Key Experimental Results

Main Results

Pre-positioning Strategy Return Rate Return Accuracy (m) Pose Accuracy (m / °)
Baseline (No Pre-positioning) 49.9% 0.497 0.25 / 13.3°
Anticipatory (Ours) 59.0% 0.463 0.19 / 9.86°
Oracle (Ground Truth Trajectory) 64.5% 0.453 0.15 / 6.26°

In the KUKA robot simulation, anticipatory control improves the return rate by 9.1 percentage points (+18.2%), bridging approximately 62% of the gap to the Oracle.

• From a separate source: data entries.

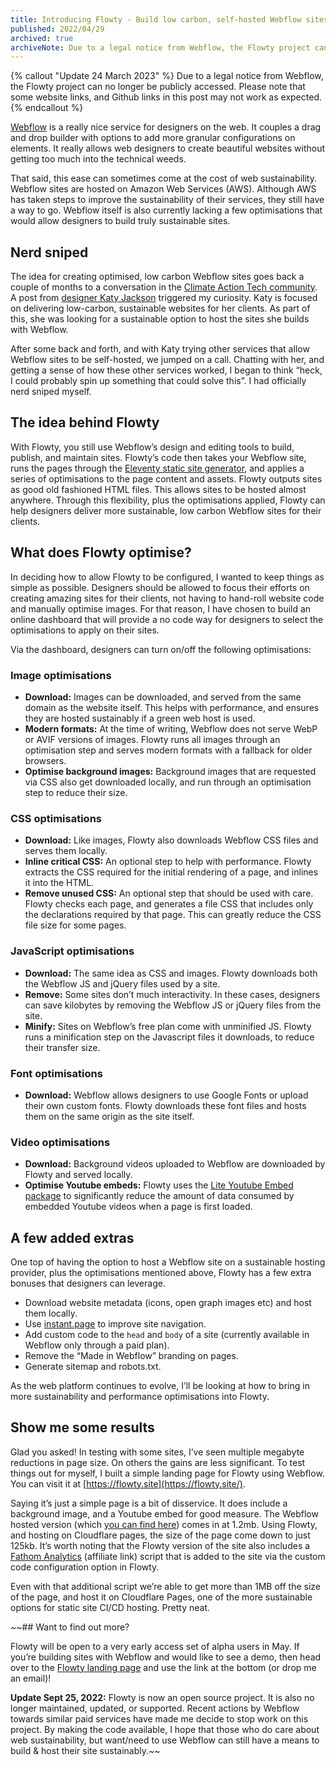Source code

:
 ```yaml
---
title: Introducing Flowty - Build low carbon, self-hosted Webflow sites
published: 2022/04/29
archived: true
archiveNote: Due to a legal notice from Webflow, the Flowty project can no longer be publicly accessed.
---
```


{% callout "Update 24 March 2023" %}
Due to a legal notice from Webflow, the Flowty project can no longer be publicly accessed. Please note that some website links, and Github links in this post may not work as expected.
{% endcallout %}

[Webflow](https://webflow.com/) is a really nice service for designers on the web. It couples a drag and drop builder with options to add more granular configurations on elements. It really allows web designers to create beautiful websites without getting too much into the technical weeds.

That said, this ease can sometimes come at the cost of web sustainability. Webflow sites are hosted on Amazon Web Services (AWS). Although AWS has taken steps to improve the sustainability of their services, they still have a way to go. Webflow itself is also currently lacking a few optimisations that would allow designers to build truly sustainable sites.

## Nerd sniped

The idea for creating optimised, low carbon Webflow sites goes back a couple of months to a conversation in the [Climate Action Tech community](https://climateaction.tech/). A post from [designer Katy Jackson](https://www.suninthecorner.com/) triggered my curiosity. Katy is focused on delivering low-carbon, sustainable websites for her clients. As part of this, she was looking for a sustainable option to host the sites she builds with Webflow.

After some back and forth, and with Katy trying other services that allow Webflow sites to be self-hosted, we jumped on a call. Chatting with her, and getting a sense of how these other services worked, I began to think “heck, I could probably spin up something that could solve this”. I had officially nerd sniped myself.

## The idea behind Flowty

With Flowty, you still use Webflow’s design and editing tools to build, publish, and maintain sites. Flowty’s code then takes your Webflow site, runs the pages through the [Eleventy static site generator](https://www.11ty.dev/), and applies a series of optimisations to the page content and assets. Flowty outputs sites as good old fashioned HTML files. This allows sites to be hosted almost anywhere. Through this flexibility, plus the optimisations applied, Flowty can help designers deliver more sustainable, low carbon Webflow sites for their clients.

## What does Flowty optimise?

In deciding how to allow Flowty to be configured, I wanted to keep things as simple as possible. Designers should be allowed to focus their efforts on creating amazing sites for their clients, not having to hand-roll website code and manually optimise images. For that reason, I have chosen to build an online dashboard that will provide a no code way for designers to select the optimisations to apply on their sites.

Via the dashboard, designers can turn on/off the following optimisations:

### Image optimisations

- **Download:** Images can be downloaded, and served from the same domain as the website itself. This helps with performance, and ensures they are hosted sustainably if a green web host is used.
- **Modern formats:** At the time of writing, Webflow does not serve WebP or AVIF versions of images. Flowty runs all images through an optimisation step and serves modern formats with a fallback for older browsers.
- **Optimise background images:** Background images that are requested via CSS also get downloaded locally, and run through an optimisation step to reduce their size.

### CSS optimisations

- **Download:** Like images, Flowty also downloads Webflow CSS files and serves them locally.
- **Inline critical CSS:** An optional step to help with performance. Flowty extracts the CSS required for the initial rendering of a page, and inlines it into the HTML.
- **Remove unused CSS:** An optional step that should be used with care. Flowty checks each page, and generates a file CSS that includes only the declarations required by that page. This can greatly reduce the CSS file size for some pages.

### JavaScript optimisations

- **Download:** The same idea as CSS and images. Flowty downloads both the Webflow JS and jQuery files used by a site.
- **Remove:** Some sites don’t much interactivity. In these cases, designers can save kilobytes by removing the Webflow JS or jQuery files from the site.
- **Minify:** Sites on Webflow’s free plan come with unminified JS. Flowty runs a minification step on the Javascript files it downloads, to reduce their transfer size.

### Font optimisations

- **Download:** Webflow allows designers to use Google Fonts or upload their own custom fonts. Flowty downloads these font files and hosts them on the same origin as the site itself.

### **Video optimisations**

- **Download:** Background videos uploaded to Webflow are downloaded by Flowty and served locally.
- **Optimise Youtube embeds:** Flowty uses the [Lite Youtube Embed package](https://github.com/paulirish/lite-youtube-embed) to significantly reduce the amount of data consumed by embedded Youtube videos when a page is first loaded.

## A few added extras

One top of having the option to host a Webflow site on a sustainable hosting provider, plus the optimisations mentioned above, Flowty has a few extra bonuses that designers can leverage.

- Download website metadata (icons, open graph images etc) and host them locally.
- Use [instant.page](http://instant.page/) to improve site navigation.
- Add custom code to the `head` and `body` of a site (currently available in Webflow only through a paid plan).
- Remove the “Made in Webflow” branding on pages.
- Generate sitemap and robots.txt.

As the web platform continues to evolve, I’ll be looking at how to bring in more sustainability and performance optimisations into Flowty.

## Show me some results

Glad you asked! In testing with some sites, I’ve seen multiple megabyte reductions in page size. On others the gains are less significant. To test things out for myself, I built a simple landing page for Flowty using Webflow. You can visit it at [https://flowty.site](https://flowty.site/).

Saying it’s just a simple page is a bit of disservice. It does include a background image, and a Youtube embed for good measure. The Webflow hosted version (which [you can find here](https://flowty-landing-page.webflow.io/)) comes in at 1.2mb. Using Flowty, and hosting on Cloudflare pages, the size of the page come down to just 125kb. It’s worth noting that the Flowty version of the site also includes a [Fathom Analytics](https://usefathom.com/ref/CEHKLY) (affiliate link) script that is added to the site via the custom code configuration option in Flowty.

Even with that additional script we’re able to get more than 1MB off the size of the page, and host it on Cloudflare Pages, one of the more sustainable options for static site CI/CD hosting. Pretty neat.

~~## Want to find out more?

Flowty will be open to a very early access set of alpha users in May. If you’re building sites with Webflow and would like to see a demo, then head over to the [Flowty landing page](https://flowty.site/) and use the link at the bottom (or drop me an email)!

**Update Sept 25, 2022:** Flowty is now an open source project. It is also no longer maintained, updated, or supported. Recent actions by Webflow towards similar paid services have made me decide to stop work on this project. By making the code available, I hope that those who do care about web sustainability, but want/need to use Webflow can still have a means to build & host their site sustainably.~~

Conformal Prediction Coverage

\(1-\alpha\) \(\mathcal{C}_{\alpha,x}\) \(\mathcal{C}_{\alpha,y}\) \(\mathcal{C}_{\alpha,z}\) Theoretical \(1-3\alpha\) Empirical \(\mathcal{C}_\alpha\)
0.90 0.885 0.906 0.905 0.70 0.763
0.85 0.830 0.858 0.862 0.55 0.652
0.80 0.782 0.796 0.822 0.40 0.532

Key Findings

  • Although confidence intervals over-cover in most cases for extreme hits (y-value > 0.75m), in biased subsets, more than 85% lean in the correct direction.
  • The average ball speed in the dataset is 11.25 m/s, with a hit interval of 0.56 seconds. The data distribution is biased: players tend to strike towards the right side (bimodal y distribution).
  • Reconstruction accuracy: Average ball position error is 8.9 cm, and human joint error is 28 cm (at 640x360 resolution).
  • The dataset fails to reconstruct the final segment of scoring points (moments when the ball is not returned), introducing significant distribution bias.

Highlights & Insights

  • The approach of leveraging public videos to build a large-scale 3D dataset is highly inspiring: Automatically extracting data via a combined pipeline of pre-trained models (YOLO + HMR + TrackNet + camera calibration) presents a generalized workflow transferrable to other sports domains (e.g., basketball, tennis).
  • The integration of conformal prediction and ensemble models provides uncertainty quantification with theoretical guarantees. This is more reliable than standard ensemble deviation alone, which is particularly crucial for safety-critical robotic applications.
  • The generalized pipeline for anticipatory control (prediction \(\rightarrow\) confidence intervals \(\rightarrow\) reachable set check \(\rightarrow\) pre-positioning target selection) can be transferred to other fast-response human-robot interaction scenarios.

Limitations & Future Work

  • Racket poses are not reconstructed, failing to capture spin information, which is critical in professional table tennis.
  • Reconstruction accuracy is limited (8.9 cm for the ball, 28 cm for the human body), with low-resolution video being the main bottleneck.
  • Obvious dataset bias: It fails to capture the final strike of winning points (the most critical strategic information) and exhibits cohort-level preferences in stroke direction.
  • Verified only in simulation, without deployment to real-world hardware.
  • The controller employs a simple blocking strategy (no swinging) and does not optimize the return strategy itself.
  • vs i-sim2real (Abeyruwan et al.): Achieved human-robot cooperative table tennis, but did not involve anticipation. This work complements the anticipation dimension.
  • vs IDDM (Intent-Driven Dynamics Model): Modeled human intentions using latent variable models, but used a dataset of <1,000 rallies. This work scales up by 73 times with a large-scale dataset + Transformer replacement.
  • The reconstruction pipeline methodology of this work can serve as a reference template for other motion analysis research.

Rating

  • Novelty: ⭐⭐⭐⭐ First to reconstruct a 3D table tennis dataset from large-scale monocular videos and apply it to anticipatory control.
  • Experimental Thoroughness: ⭐⭐⭐ Thoroughly evaluated in simulation but lacks real-world hardware experiments, with limited analysis on reconstruction accuracy.
  • Writing Quality: ⭐⭐⭐⭐ Clear structure and detailed method description, though some details (e.g., controller design) are deferred to the appendix.
  • Value: ⭐⭐⭐⭐ High value of the dataset and pipeline to the community; the anticipation framework is generalizable.